The Dated News Item On the Front Page

So, here is one of our pet peeves which is both a design management and content management issue for associations and other organizations:

The dated news post on the front page.

What do these organizations have in common?

The answer: They all have items headlined as News, dated from February 2013, taking up valuable space on their front pages.

Most of the time that you see such items on front pages, they come from web site codiing that takes the most recent Nth items that have been posted as news in the news subsection of the site, and shares them on the front page… and there hasn’t been enough news posts to have it scroll off.  Or they have been coded as also front page items and they just haven’t been decoded to not show up on the front page.

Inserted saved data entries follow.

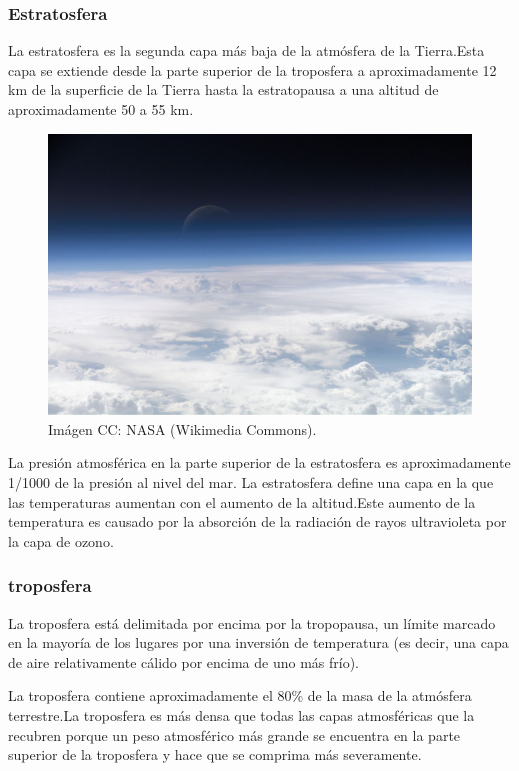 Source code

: \documentclass{article} %
\begin{document}
\subsubsection{Estratosfera}
La estratosfera es la segunda capa más baja de la atmósfera de la Tierra.Esta capa se extiende desde la parte superior de la troposfera a aproximadamente 12 km de la superficie de la Tierra hasta la estratopausa a una altitud de aproximadamente 50 a 55 km.

\begin{figure}[ht!]
  \includegraphics[width=\linewidth]{cielo.jpg}
  \caption{Imágen CC: NASA (Wikimedia Commons).}
  \label{fig:cielo1}
\end{figure}

La presión atmosférica en la parte superior de la estratosfera es aproximadamente 1/1000 de la presión al nivel del mar. La estratosfera define una capa en la que las temperaturas aumentan con el aumento de la altitud.Este aumento de la temperatura es causado por la absorción de la radiación de rayos ultravioleta por la capa de ozono.

\subsubsection{troposfera}
 La troposfera está delimitada por encima por la tropopausa, un límite marcado en la mayoría de los lugares por una inversión de temperatura (es decir, una capa de aire relativamente cálido por encima de uno más frío).

La troposfera contiene aproximadamente el 80\% de la masa de la atmósfera terrestre.La troposfera es más densa que todas las capas atmosféricas que la recubren porque un peso atmosférico más grande se encuentra en la parte superior de la troposfera y hace que se comprima más severamente.
\end{document}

In either case there has been a disconnect between the content management of the site and the design structure of the site, and the result is a front page that blares at the visitor that content is DATED on the site (whether this is true or not). 

Content management SOUNDS easy.  Just make sure you post something online every x number of days, keep the main pages current, WALAA!   Except that’s not really how it goes.  Organizations have approval processes for information release – intent, content, audience, format, design.  Every step can slow the process down for purposes of the web – or make it less than useful to post in a high profile position such as the front page.  When the site is being design – particularly when looking at how the various elements of the front page should be prioritized – there should be honesty in assessing how flexible the organization is – and how committed the organization is – to getting information to site visitors in a high profile way. 

The design can complement that honesty.  If your organization is only going to release one front-page worthy item a month, then don’t design the site to show the 5 most recent items.  If your organization is going to be spotty and irregular about posting such content, then don’t commit at all – just provide a space that can have more static information on the front page, but if the need arises for something more dynamic in a high profile placement, you can do it.

And if your organization DOES want to commit to more regular content on the front page that is NEWS, then set up the internal infrastructure to get it done.  Calendar it, not only as a release point but also how it should coordinate with the efforts of the organization in other facets of its existence.  Coordinate it.  It will not write itself – but it will get easier if it is planned ahead and coordinated.